I think everything I do is relating towards creating a wee world of my own where I feel safe, and that's probably not nostalgias... I don't know, it's kind of difficult to describe 'what does nostalgia mean,' but I'm trying to create a world that I sit in and trying to seduce other people into that world where everything is a bit safe and nicer. I don't like living in this period of time now with everything that's going on, I much preferred it when I was littler and wasn't aware of all the bad things in the world. I don't know if that makes me sound like a hippy...

That's a fairly common sentiment, people feeling more comfortable in their childhoods...

Well, when you've got people like David Cameron running the country I don't want to be part of that. I'd rather just be able to put my mind somewhere else and not have to think about that.

Is that what you use music and art for, as a form of escapism?

Yeah, I think so. Escapism, and partly the reason why I do all these mixtapes and put up the tracklistings is just so other people and maybe get into it and realise there's more music out there than the newest UK dubplate that these blogs are going on about. There's tonnes of music that's been made in the 40's and 50's and 60's that's just as interesting. I think the fascination of the new really pisses me off, and how people discuss and compete against each other in having the newest music and how that equates to being the best. I like new music but I don't like how it is automatically assumed that because it is brand new it means it's good and there's just so much out there that's been made a long time ago that's just as interesting. It's kind of automatic: if it's new it must be good and only four people own it. It's not a competition.

Everything is like a never ending announcement, like we're stuck in an internet train station with fuck all info about all that is happening but there's no real criticism. I think I just need to get off the internet for a wee while and get back in to the studio; it's making me go a bit mad.

The momentum of the new and the lack of criticism doesn't give people much of a chance to put anything into a greater context. If there were more analysis going on there'd be more reference to older works and people would have the chance to slow down and discover more of the older music...

There's a really great interview with James Stinson (Drexciya) talking about how he makes things and how he was quite adamant that when he is making stuff he cuts himself from everything – obviously no internet, no going to clubs, no radio, just involving himself in his own little universe to make stuff and I think that's one of the best bits of advice you could get if you want to make something proper. You've just got to ignore everyone else and get on with it and I think I'm probably headed into that world at the moment, stopped going out as much and trying to just ignore all this noise that's buzzing about and getting on with making music and working on the film.

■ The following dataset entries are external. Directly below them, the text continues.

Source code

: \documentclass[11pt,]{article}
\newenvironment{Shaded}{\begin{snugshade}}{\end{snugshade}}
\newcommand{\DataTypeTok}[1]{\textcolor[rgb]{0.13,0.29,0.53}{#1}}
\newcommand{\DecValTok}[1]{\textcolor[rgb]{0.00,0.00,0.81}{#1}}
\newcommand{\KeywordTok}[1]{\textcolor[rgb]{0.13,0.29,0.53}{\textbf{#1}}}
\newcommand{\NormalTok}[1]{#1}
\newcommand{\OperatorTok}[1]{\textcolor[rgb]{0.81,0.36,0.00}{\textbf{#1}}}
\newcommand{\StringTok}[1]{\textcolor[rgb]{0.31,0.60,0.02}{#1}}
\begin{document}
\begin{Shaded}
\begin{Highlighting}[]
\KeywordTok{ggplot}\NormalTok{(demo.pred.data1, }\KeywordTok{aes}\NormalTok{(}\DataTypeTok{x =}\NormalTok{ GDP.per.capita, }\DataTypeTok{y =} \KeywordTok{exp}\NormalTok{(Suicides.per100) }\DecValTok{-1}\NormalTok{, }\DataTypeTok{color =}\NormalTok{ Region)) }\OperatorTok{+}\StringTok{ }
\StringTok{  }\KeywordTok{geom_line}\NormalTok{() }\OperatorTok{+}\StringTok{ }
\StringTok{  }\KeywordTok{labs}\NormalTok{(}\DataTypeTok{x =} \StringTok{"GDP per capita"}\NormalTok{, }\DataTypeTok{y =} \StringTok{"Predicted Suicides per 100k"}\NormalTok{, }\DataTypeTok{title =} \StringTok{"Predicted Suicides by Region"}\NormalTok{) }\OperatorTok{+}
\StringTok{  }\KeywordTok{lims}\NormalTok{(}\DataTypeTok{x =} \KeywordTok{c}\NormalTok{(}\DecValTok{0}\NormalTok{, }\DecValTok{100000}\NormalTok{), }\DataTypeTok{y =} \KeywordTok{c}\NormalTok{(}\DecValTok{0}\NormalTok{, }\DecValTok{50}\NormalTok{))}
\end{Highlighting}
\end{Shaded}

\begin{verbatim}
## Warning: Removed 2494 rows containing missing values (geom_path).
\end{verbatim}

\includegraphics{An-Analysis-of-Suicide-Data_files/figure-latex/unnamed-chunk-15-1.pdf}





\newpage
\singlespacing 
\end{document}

So what projects are you working on at the moment?

I'm just beginning to storyboard my first short film, an abstract piece influenced by stuff by a polish animator called Piotr Kamler and stuff by the Brothers Quay.

I'm going to be working with another Glasgow character animator and it's going to be really surrealistic and psychedelic. I'm going to be soundtracking it. I'm going to aim to be able to have it as almost like an installation piece, with people working with ambi-sonic sound, producing it. So it's like a step up from the 5.1 – this is all early days. Set up a guerrilla cinema system with an ambi-sonic sound generator so the sounds will be travelling through space in 3D. It will be really intense I think.

Have you done much sound installation in the past?

The only think I've done recently was at the Tramway as part of the Nurse with Wound event, I made a projection installation piece, there was sound to it a well but it was more of a passive, almost background element to it, it was really just to soundtrack the cafe space it wasn't intrusive in any way.

Piotr Kamler has done an amazing thing with Bernard Parmegiani, an Italian composer: Une Mission Ephémère is probably the coolest thing I've ever seen. I think that's a big influence on the animation film stuff I'll be doing, a surrealist non-space with abstract stories and characters I think.

This year I'm supposed to be doing more stuff with Oneohtrix. I was chatting to him about doing something on the Software label, but I don't know. Doing some music video promo work for - this is early days yet – for Hyperdub and a promo for Domino. Can't say what bands yet, just music video projects for two different labels. I quite like that I'll be working with a rock band and working with a dub thing – both visually very similar but at different ends of the music spectrum.

Psychedelia is the joining force between most of these things.

Is that what you tend to look for?

I think that's why people ask me to do stuff.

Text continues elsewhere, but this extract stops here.